We had the same thing happen when we were at deer camp, up north. Man when those wolves started in, the yotes shut right up. It made the hair stand up on the back of my neck :yikes: :lol:. It was definately something to hear sitting around the camp fire. I know none of us will forget it.


----------



## cammando b (Sep 6, 2010)

Yup! Very cool! I have seen them around the Kinross Airport in the past and they are awesome critters! Very cool! Good job!


----------



## Macker13 (Oct 1, 2007)

That was some wild video on the second one, jaws a snappin, exciting stuff for sure. I would have thought that would be a prime chance to collar, test, etc. a couple wolves. You did all the hard work catching them! Great stuff.


----------



## Wizard3686 (Aug 30, 2005)

Macker they do do all of that but at the time the wolf guy was out of town on a hunt over in Minn or Ska not sure lol.


----------



## Joe R. (Jan 9, 2002)

We get the same response from the coyotes at our camp. They will be yipping like crazy until a wolf howls......then they clam right up. I've seen sign of them around our place, but have never had an actual sighting.


----------



## HUBBHUNTER (Aug 8, 2007)

Pretty cool. Thanks for the post.


----------



## Kaiser Wilhelm (Jun 30, 2010)

Pretty amazing story, pictures and video. Did anyone else notice the very submissive behavior (head down, tail between legs, then wagging tail as it was about to be released)?

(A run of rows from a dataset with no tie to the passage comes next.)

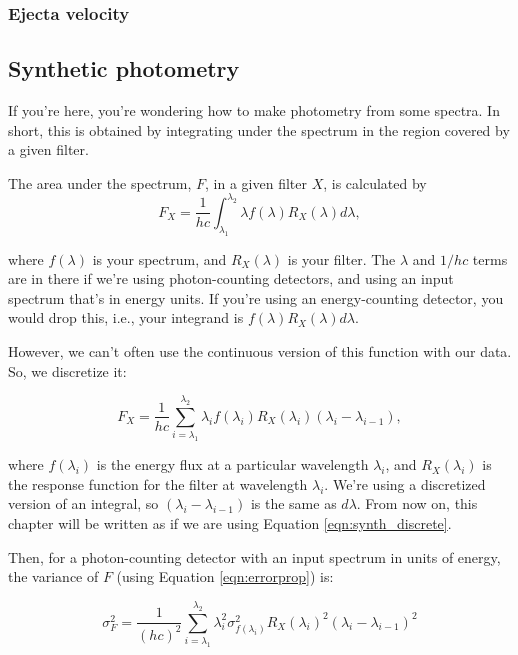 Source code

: \subsubsection{Ejecta velocity}
\label{sec:ejectavelocity}

\subsection{Synthetic photometry}

If you're here, you're wondering how to make photometry from some spectra. In short, this is obtained by integrating under the spectrum in the region covered by a given filter. 

The area under the spectrum, $F$, in a given filter $X$, is calculated by
\begin{equation}
    F_{X} = \frac{1}{hc}\int_{\lambda_{1}}^{\lambda_{2}} \lambda f(\lambda) R_{X}(\lambda) d\lambda,
\label{eqn:synthint}
\end{equation}

where $f(\lambda)$ is your spectrum, and $R_{X}(\lambda)$ is your filter. The $\lambda$ and $1/hc$ terms are in there if we're using photon-counting detectors, and using an input spectrum that's in energy units. If you're using an energy-counting detector, you would drop this, i.e., your integrand is $f(\lambda) R_{X}(\lambda) d\lambda$.

However, we can't often use the continuous version of this function with our data. So, we discretize it:

\begin{equation}
    F_{X} = \frac{1}{hc}\sum_{i=\lambda_{1}}^{\lambda_{2}} \lambda_{i} f(\lambda_{i}) R_{X}(\lambda_{i})(\lambda_{i} - \lambda_{i-1}),
\label{eqn:synth_discrete}
\end{equation}

where $f(\lambda_{i})$ is the energy flux at a particular wavelength $\lambda_{i}$, and $R_{X}(\lambda_{i})$ is the response function for the filter at wavelength $\lambda_{i}$. We're using a discretized version of an integral, so $(\lambda_{i} - \lambda_{i-1})$ is the same as $d\lambda$. From now on, this chapter will be written as if we are using Equation \ref{eqn:synth_discrete}.

Then, for a photon-counting detector with an input spectrum in units of energy, the variance of $F$ (using Equation \ref{eqn:errorprop}) is:

\begin{equation}
\label{eqn:varphot}
    \sigma_{F}^{2} = \frac{1}{(hc)^{2}}\sum_{i=\lambda_{1}}^{\lambda_{2}} \lambda_{i}^{2}\sigma_{f(\lambda_{i})}^{2} R_{X}(\lambda_{i})^{2}(\lambda_{i} - \lambda_{i-1})^{2} 
\end{equation}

Do you know why the wolves were not fitted with radio collars?


----------



## Wizard3686 (Aug 30, 2005)

Kaiser Wilhelm said:


> Pretty amazing story, pictures and video. Did anyone else notice the very submissive behavior (head down, tail between legs, then wagging tail as it was about to be released)?
> 
> Do you know why the wolves were not fitted with radio collars?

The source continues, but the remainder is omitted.